» **WORK REQUIRED**:
Lines holding the string "branch": copy each one from the listing below.

===== DATA SECTION

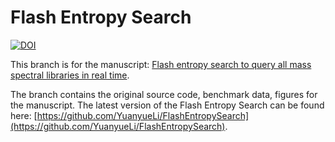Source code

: # Flash Entropy Search

[![DOI](https://zenodo.org/badge/612393621.svg)](https://zenodo.org/badge/latestdoi/612393621)


This branch is for the manuscript: [Flash entropy search to query all mass spectral libraries in real time](https://doi.org/10.21203/rs.3.rs-2693233/v1).

The branch contains the original source code, benchmark data, figures for the manuscript. The latest version of the Flash Entropy Search can be found here: [https://github.com/YuanyueLi/FlashEntropySearch](https://github.com/YuanyueLi/FlashEntropySearch).
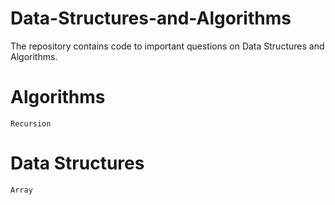# Data-Structures-and-Algorithms
The repository contains code to important questions on Data Structures and Algorithms.
# Algorithms
    Recursion

# Data Structures
    Array
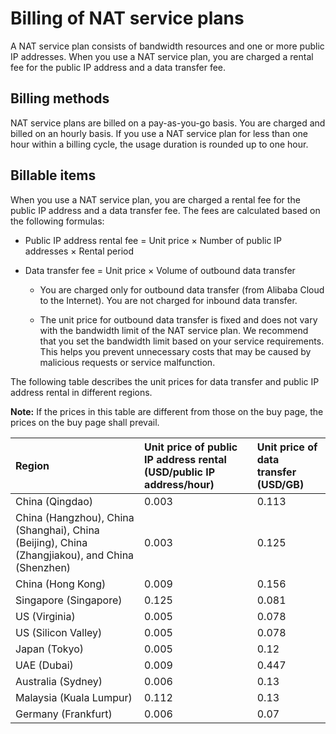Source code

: # Billing of NAT service plans

A NAT service plan consists of bandwidth resources and one or more public IP addresses. When you use a NAT service plan, you are charged a rental fee for the public IP address and a data transfer fee.

## Billing methods

NAT service plans are billed on a pay-as-you-go basis. You are charged and billed on an hourly basis. If you use a NAT service plan for less than one hour within a billing cycle, the usage duration is rounded up to one hour.

## Billable items

When you use a NAT service plan, you are charged a rental fee for the public IP address and a data transfer fee. The fees are calculated based on the following formulas:

-   Public IP address rental fee = Unit price × Number of public IP addresses × Rental period

-   Data transfer fee = Unit price × Volume of outbound data transfer

    -   You are charged only for outbound data transfer \(from Alibaba Cloud to the Internet\). You are not charged for inbound data transfer.

    -   The unit price for outbound data transfer is fixed and does not vary with the bandwidth limit of the NAT service plan. We recommend that you set the bandwidth limit based on your service requirements. This helps you prevent unnecessary costs that may be caused by malicious requests or service malfunction.


The following table describes the unit prices for data transfer and public IP address rental in different regions.

**Note:** If the prices in this table are different from those on the buy page, the prices on the buy page shall prevail.

|Region|Unit price of public IP address rental \(USD/public IP address/hour\)|Unit price of data transfer \(USD/GB\)|
|:-----|:--------------------------------------------------------------------|:-------------------------------------|
|China \(Qingdao\)|0.003|0.113|
|China \(Hangzhou\), China \(Shanghai\), China \(Beijing\), China \(Zhangjiakou\), and China \(Shenzhen\)|0.003|0.125|
|China \(Hong Kong\)|0.009|0.156|
|Singapore \(Singapore\)|0.125|0.081|
|US \(Virginia\)|0.005|0.078|
|US \(Silicon Valley\)|0.005|0.078|
|Japan \(Tokyo\)|0.005|0.12|
|UAE \(Dubai\)|0.009|0.447|
|Australia \(Sydney\)|0.006|0.13|
|Malaysia \(Kuala Lumpur\)|0.112|0.13|
|Germany \(Frankfurt\)|0.006|0.07|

==========

» **RESULT BELOW**:
This branch is for the manuscript: [Flash entropy search to query all mass spectral libraries in real time](https://doi.org/10.21203/rs.3.rs-2693233/v1).
The branch contains the original source code, benchmark data, figures for the manuscript. The latest version of the Flash Entropy Search can be found here: [https://github.com/YuanyueLi/FlashEntropySearch](https://github.com/YuanyueLi/FlashEntropySearch).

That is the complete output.